|Nagios 3: Enterprise Network Monitoring|
|author||Max Schubert, Derrick Bennett, Jonathan Gines, Andrew Hay, John Strand|
|summary||Making Nagios 3 work for you and your business.|
Chapters 2 and 3 deal with scaling Nagios to work efficiently within large deployments. First, designing a Nagios configuration for large organizations is shown. This is something that all Nagios administrators should make use of when designing configurations, not only administrators in large organizations, because a properly done configuration for a small organization will easily scale up as the organization grows. I was impressed to see that the authors stress the importance of the end user's input when designing configurations. Administrators who ignore this piece of advice risk the success of Nagios in their organization. Various diagrams help to explain the relationships between the various Nagios configuration objects. A good amount of detail is provided regarding allowing various groups within an organization to have semi-independent control over how Nagios interacts with their hosts and services, and how Nagios alerts their staff. The authors have included numerous configuration file snippets, which allows a Nagios administrator to very quickly create a configuration file and then tweak the configuration parameters to suit local requirements.

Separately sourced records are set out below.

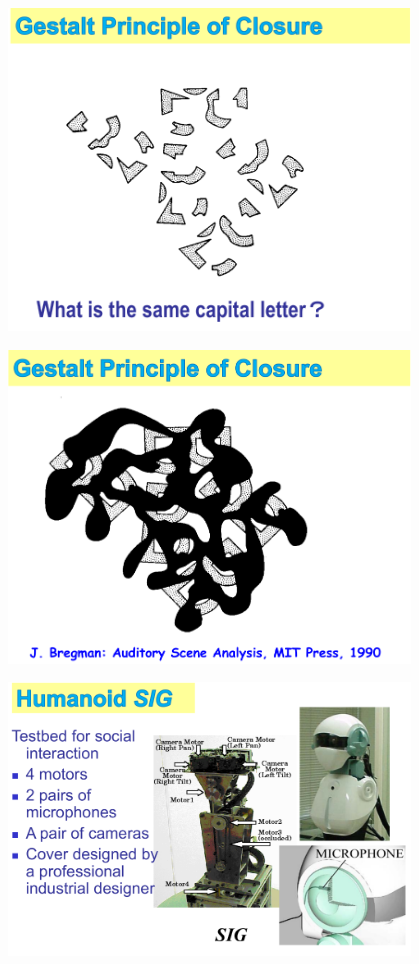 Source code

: \documentclass[xetex,mathserif,serif]{beamer}
\begin{document}
	\begin{frame}
		\begin{center}
			\includegraphics[width=0.8\textwidth]{okuno5.png}
		\end{center}
	\end{frame}

	\begin{frame}
		\begin{center}
			\includegraphics[width=0.8\textwidth]{okuno6.png}
		\end{center}
	\end{frame}

	\begin{frame}
		\begin{center}
			\includegraphics[width=0.8\textwidth]{okuno7.png}
		\end{center}
	\end{frame}
\end{document}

Scaling the Nagios graphical user interface (GUI) follows a very simple concept: use a "less is more" approach. Although the specific details here deal with Nagios, the general idea is equally applicable to anyone displaying information they expect their users to actually pay attention to. In general, users should be able to see as much as they want (limited by resources and permissions) but only be shown what they need to know about by default. For example, the system administrator for marketing probably does not need to know when the development disk image server goes down, while the development system administrator would probably be very interested. Utilizing user accounts allows the administrator to allow various groups to have access to Nagios filtered by its fine-grained permissions system. Users from various groups can also be shown only what they need to be shown by default, without the need to select a particular area first. Utilizing user accounts also prevents users who need to view Nagios from having full administrative control, and allows for records of each user's actions to be made. Using a patch provided with the book's download package will enable Nagios to have read-only accounts as well, which is great for organizations who would like to grant certain users (or groups) access to view Nagios but not make any changes. As an example, an organization's help desk could use Nagios to determine quickly whether users are unable to access services because of an outage, or if further troubleshooting is necessary.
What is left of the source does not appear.